Other than being less-than-lackluster in theaters, all three Punisher flicks have something else in common: None of them are related in any way to the others. Three films, three “reboots” of a sort. Punisher: War Zone is probably the most faithful to the source out of them all – using the comic’s origin story (told in flashbacks), along with the classic villain Jigsaw – but its bottom-of-the-barrel acting and splatterpunk nature make it hard to care. Yeah, that guy just punched through that other guy’s head, but where’s the characterization?

About as far from superheroes as one can get, the Punisher stalks the streets of NYC and takes down organized crime faster than Spider-Man can brush his teeth in the morning. Cops consistently turn a blind eye to his activities because, hey, vigilantes rock! Am I right, or what? I mean, who needs all that pesky paperwork and Miranda Rights when you can just unleash a mentally unstable special forces vet on the scum of the town?

During a particularly gruesome bust, Punisher accidentally kills a FBI mole (cue angry coffeemug throw of regret in his lair three scenes later) and creates an arch-nemesis by throwing a baddie into a glass grinder. That does NOT do any favors for one’s face, I might add. The remainder of the movie is born of these actions: Punisher tries to make up to the widow for his little boo-boo, and Jigsaw (glass grinder guy) enlists all of the gangs of the city in an attempt to squash Frank Castle and good. Lots of shootouts, bang bang, the end.

Probably the most bizarre aspect of PWZ (which I pronounce “pweeze?”) is that the daughter of the slain FBI agent all but adopts her father’s killer as a replacement. Every scene she’s in required the screenwriters to ignore all they knew about human emotions and relationships, for the kid never really cries, nor reacts to her mom pulling a gun on Castle, doesn’t scream, and starts making puppy eyes on the big guy with the guns like she’s putting herself up for adoption. It’s about six miles past Creepy and almost to the town of Whattheheck? The wife/mom isn’t much better – she gets one scene of acting all indignant, but then fails to kill Frank when she has the chance, and becomes a mindless potential kidnappee from then on out.

If you are in the mood for action and don’t mind a lot of Karyo syrup slucing everywhere, then Punisher: War Zone will fit the bill as long as you don’t ask anything more of it.
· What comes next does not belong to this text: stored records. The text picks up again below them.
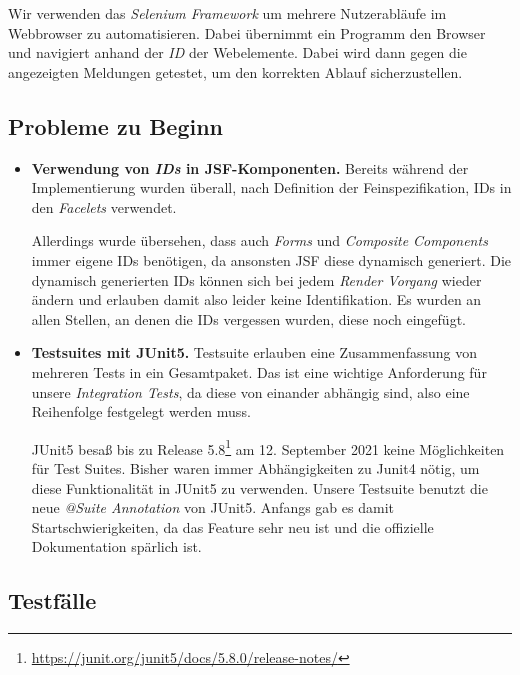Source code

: 
Wir verwenden das \emph{Selenium Framework} um mehrere Nutzerabläufe im Webbrowser zu automatisieren.
Dabei übernimmt ein Programm den Browser und navigiert anhand der \emph{ID}
der Webelemente. Dabei wird dann gegen die angezeigten Meldungen getestet, um
den korrekten Ablauf sicherzustellen.

\subsection{Probleme zu Beginn}

\begin{itemize}
	\item \textbf{Verwendung von \emph{IDs} in JSF-Komponenten.} Bereits während der
	Implementierung wurden überall, nach Definition der Feinspezifikation, IDs in den \emph{Facelets} verwendet.

	Allerdings wurde übersehen, dass auch \emph{Forms} und \emph{Composite Components} immer eigene IDs benötigen, da ansonsten JSF diese dynamisch
	generiert. Die dynamisch generierten IDs können sich bei jedem \emph{Render Vorgang} wieder ändern und erlauben damit also leider keine Identifikation.\newline
	Es wurden an allen Stellen, an denen die IDs vergessen wurden, diese noch eingefügt.

	\item \textbf{Testsuites mit JUnit5.} Testsuite erlauben eine Zusammenfassung von mehreren Tests in ein Gesamtpaket. Das ist eine wichtige
	Anforderung für unsere \emph{Integration Tests}, da diese von einander abhängig sind, also eine Reihenfolge festgelegt werden muss.

	JUnit5 besaß bis zu Release 5.8\footnote{\url{https://junit.org/junit5/docs/5.8.0/release-notes/}}
	am 12. September 2021 keine Möglichkeiten für Test Suites. Bisher waren immer Abhängigkeiten zu Junit4 nötig, um diese
	Funktionalität in JUnit5 zu verwenden. Unsere Testsuite benutzt die neue
	\emph{@Suite Annotation} von JUnit5. Anfangs gab es damit Startschwierigkeiten, da das Feature sehr neu ist und die offizielle
	Dokumentation spärlich ist.
\end{itemize}

\subsection{Testfälle}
It’s all technically well-done and the plot is easy enough to follow, but… sheesh. The lot of them need acting classes. Punisher comes just as stilted as Steven Seagal, just perhaps a bit more chunky. Jigsaw and the rest either maniacally overact or plod through the script as if it’s a particularly repugnant chore. I’d have rather seen Punisher square off against of some of Marvel’s so-called “good guys” than this Scarface reject.

Didja notice?

  • How Looney Bin Jim is strangely likeable
  • How disappointingly unceremonious Looney Bin Jim’s death is?
  • Budiansky’s reaction to Castle’s impromptu arrest-alternative is rather hilarious
  • Flashback notwithstanding, and also discounting the white Death’s Head on his vest (which you should, because it’s very, very dim), Castle is never seen wearing anything not-black.
  • Is adorning an insane asylum with gargoyles supposed to help calm the patients?
  • Hooray for glass crushers with no safety guards, bars or covers
  • All asylums should look straight out of a Halloween set, even if they’re in the middle of suburbia
  • Her mom’s about to shoot a guy and the daughter just sits there coloring? Wow, that’s a little oblivious.
  • The little kid’s a klepto, too
  • Kids are easily impressed by snowglobes
  • Has that kid even shed one tear for her dad’s death before she latches on to her dad’s killer as a replacement?